RECORDS SHOWN>
____
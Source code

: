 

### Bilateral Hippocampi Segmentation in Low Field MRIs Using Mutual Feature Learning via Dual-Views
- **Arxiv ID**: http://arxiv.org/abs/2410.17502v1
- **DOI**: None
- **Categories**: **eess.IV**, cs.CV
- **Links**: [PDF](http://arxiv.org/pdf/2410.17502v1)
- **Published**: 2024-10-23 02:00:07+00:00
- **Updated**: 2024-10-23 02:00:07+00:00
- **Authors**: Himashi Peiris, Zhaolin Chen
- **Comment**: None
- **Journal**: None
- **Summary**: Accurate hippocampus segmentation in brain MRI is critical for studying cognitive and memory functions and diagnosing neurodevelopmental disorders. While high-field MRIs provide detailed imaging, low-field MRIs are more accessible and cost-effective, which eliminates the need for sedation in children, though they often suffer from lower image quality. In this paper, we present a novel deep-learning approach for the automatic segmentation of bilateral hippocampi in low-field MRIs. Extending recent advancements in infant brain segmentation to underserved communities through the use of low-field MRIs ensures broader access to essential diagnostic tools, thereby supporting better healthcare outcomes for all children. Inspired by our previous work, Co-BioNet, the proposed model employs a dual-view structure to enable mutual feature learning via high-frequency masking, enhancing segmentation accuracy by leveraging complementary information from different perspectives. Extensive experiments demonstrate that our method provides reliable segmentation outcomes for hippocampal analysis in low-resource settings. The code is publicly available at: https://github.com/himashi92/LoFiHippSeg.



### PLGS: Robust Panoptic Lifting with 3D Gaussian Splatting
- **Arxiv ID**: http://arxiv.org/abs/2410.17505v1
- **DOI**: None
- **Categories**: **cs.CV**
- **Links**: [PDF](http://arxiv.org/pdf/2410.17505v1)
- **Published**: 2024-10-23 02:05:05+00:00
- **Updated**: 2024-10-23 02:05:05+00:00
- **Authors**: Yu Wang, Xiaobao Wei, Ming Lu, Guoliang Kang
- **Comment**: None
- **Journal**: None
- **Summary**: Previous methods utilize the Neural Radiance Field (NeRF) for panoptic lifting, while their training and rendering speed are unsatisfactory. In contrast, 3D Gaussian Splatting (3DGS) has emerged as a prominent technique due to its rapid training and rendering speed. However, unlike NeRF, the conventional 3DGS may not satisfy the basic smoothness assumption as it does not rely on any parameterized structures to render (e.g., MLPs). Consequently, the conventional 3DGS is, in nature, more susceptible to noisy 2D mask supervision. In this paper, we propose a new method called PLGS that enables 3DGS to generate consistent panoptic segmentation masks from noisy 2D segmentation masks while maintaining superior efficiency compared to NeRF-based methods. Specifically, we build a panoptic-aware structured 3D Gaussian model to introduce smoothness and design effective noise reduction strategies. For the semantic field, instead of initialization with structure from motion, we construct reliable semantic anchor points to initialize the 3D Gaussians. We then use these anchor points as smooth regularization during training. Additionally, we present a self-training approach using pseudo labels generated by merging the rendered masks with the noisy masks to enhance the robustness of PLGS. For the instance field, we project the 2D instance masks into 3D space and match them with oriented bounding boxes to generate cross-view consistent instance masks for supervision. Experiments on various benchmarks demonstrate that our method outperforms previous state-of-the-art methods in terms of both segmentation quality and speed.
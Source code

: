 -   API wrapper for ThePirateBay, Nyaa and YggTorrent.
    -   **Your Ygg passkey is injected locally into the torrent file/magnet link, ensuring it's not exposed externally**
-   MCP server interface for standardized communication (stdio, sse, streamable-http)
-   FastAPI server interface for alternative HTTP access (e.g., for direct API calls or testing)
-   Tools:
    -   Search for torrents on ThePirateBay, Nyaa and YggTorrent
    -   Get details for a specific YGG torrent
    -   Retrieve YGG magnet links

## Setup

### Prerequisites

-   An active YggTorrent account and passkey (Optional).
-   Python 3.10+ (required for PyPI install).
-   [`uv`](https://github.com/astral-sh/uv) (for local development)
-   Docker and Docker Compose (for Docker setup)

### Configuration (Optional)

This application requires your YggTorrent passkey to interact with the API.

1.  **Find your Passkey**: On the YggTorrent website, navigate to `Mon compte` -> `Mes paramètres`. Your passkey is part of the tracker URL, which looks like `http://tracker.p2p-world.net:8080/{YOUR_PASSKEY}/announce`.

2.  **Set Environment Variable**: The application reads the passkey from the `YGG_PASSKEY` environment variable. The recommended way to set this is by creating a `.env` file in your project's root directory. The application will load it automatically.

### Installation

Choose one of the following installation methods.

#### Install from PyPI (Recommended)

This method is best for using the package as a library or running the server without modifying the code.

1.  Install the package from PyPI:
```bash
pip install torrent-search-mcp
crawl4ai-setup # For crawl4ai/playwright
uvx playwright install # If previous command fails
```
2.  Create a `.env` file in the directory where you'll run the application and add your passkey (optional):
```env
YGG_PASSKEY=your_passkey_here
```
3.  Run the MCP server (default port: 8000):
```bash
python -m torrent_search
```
____
TASK DETAILS> Return, from the entries, each line that holds "Published".

RESULT FOR THIS EXERCISE>
- **Published**: 2024-10-23 02:00:07+00:00
- **Published**: 2024-10-23 02:05:05+00:00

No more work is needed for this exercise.